/---

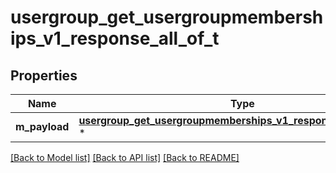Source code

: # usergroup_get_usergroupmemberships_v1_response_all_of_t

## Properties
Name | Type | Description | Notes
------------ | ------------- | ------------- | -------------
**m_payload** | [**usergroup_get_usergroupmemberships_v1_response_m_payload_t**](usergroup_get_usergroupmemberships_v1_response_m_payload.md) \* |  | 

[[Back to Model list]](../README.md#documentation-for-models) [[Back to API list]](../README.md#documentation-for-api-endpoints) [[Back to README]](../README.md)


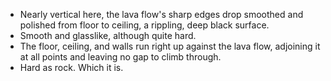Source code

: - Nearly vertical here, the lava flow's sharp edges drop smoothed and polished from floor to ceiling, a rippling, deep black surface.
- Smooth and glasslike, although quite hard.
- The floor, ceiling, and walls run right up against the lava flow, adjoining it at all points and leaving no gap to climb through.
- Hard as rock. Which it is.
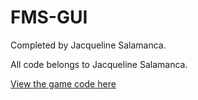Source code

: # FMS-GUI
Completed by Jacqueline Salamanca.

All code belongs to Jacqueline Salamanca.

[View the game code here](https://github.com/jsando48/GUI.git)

\---
/---

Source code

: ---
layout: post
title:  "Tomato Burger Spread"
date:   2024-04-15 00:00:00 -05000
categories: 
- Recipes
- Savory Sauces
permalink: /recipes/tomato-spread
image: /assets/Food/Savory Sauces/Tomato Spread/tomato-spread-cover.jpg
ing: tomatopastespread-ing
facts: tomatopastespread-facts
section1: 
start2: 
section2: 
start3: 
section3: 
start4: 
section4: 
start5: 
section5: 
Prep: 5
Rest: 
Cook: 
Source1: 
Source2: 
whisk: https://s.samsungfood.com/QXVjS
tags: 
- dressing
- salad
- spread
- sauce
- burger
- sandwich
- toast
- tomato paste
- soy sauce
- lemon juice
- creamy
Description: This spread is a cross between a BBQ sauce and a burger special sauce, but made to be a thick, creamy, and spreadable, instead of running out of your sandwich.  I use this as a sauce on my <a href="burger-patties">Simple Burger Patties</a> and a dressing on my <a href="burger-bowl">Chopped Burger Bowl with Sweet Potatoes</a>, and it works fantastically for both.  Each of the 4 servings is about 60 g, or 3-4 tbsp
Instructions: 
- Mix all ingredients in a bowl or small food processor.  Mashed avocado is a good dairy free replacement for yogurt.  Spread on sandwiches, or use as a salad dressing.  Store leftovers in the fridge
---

\---
/---

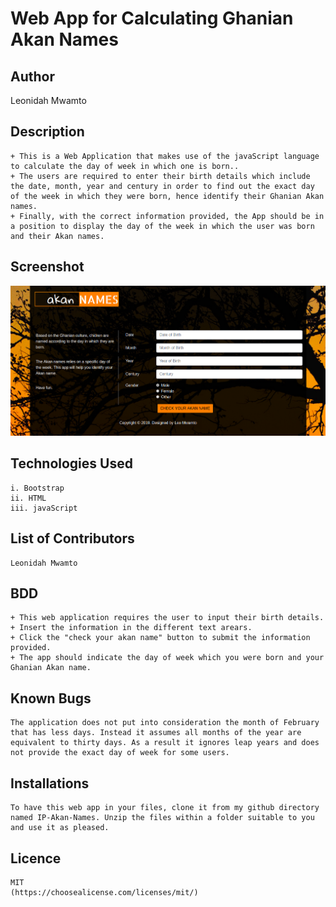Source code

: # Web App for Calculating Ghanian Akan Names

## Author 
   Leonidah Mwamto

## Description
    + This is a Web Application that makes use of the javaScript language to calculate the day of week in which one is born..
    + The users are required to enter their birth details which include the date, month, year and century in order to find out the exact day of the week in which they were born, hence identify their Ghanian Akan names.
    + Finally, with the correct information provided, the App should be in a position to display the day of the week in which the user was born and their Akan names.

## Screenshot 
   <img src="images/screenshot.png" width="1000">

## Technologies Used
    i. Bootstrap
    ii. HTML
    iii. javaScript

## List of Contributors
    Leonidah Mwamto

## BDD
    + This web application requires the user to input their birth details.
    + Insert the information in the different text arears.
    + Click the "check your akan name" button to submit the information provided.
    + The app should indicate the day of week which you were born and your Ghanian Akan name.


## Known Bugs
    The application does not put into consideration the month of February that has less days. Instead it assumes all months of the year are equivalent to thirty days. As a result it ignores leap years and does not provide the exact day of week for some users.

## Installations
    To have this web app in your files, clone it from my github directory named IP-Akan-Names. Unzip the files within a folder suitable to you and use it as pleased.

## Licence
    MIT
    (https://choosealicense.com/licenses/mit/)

\---

■ WHAT IS REQUIRED: Copy out, from the data above, every line holding the word "their".

■ SOLUTION:
    + The users are required to enter their birth details which include the date, month, year and century in order to find out the exact day of the week in which they were born, hence identify their Ghanian Akan names.
    + Finally, with the correct information provided, the App should be in a position to display the day of the week in which the user was born and their Akan names.
    + This web application requires the user to input their birth details.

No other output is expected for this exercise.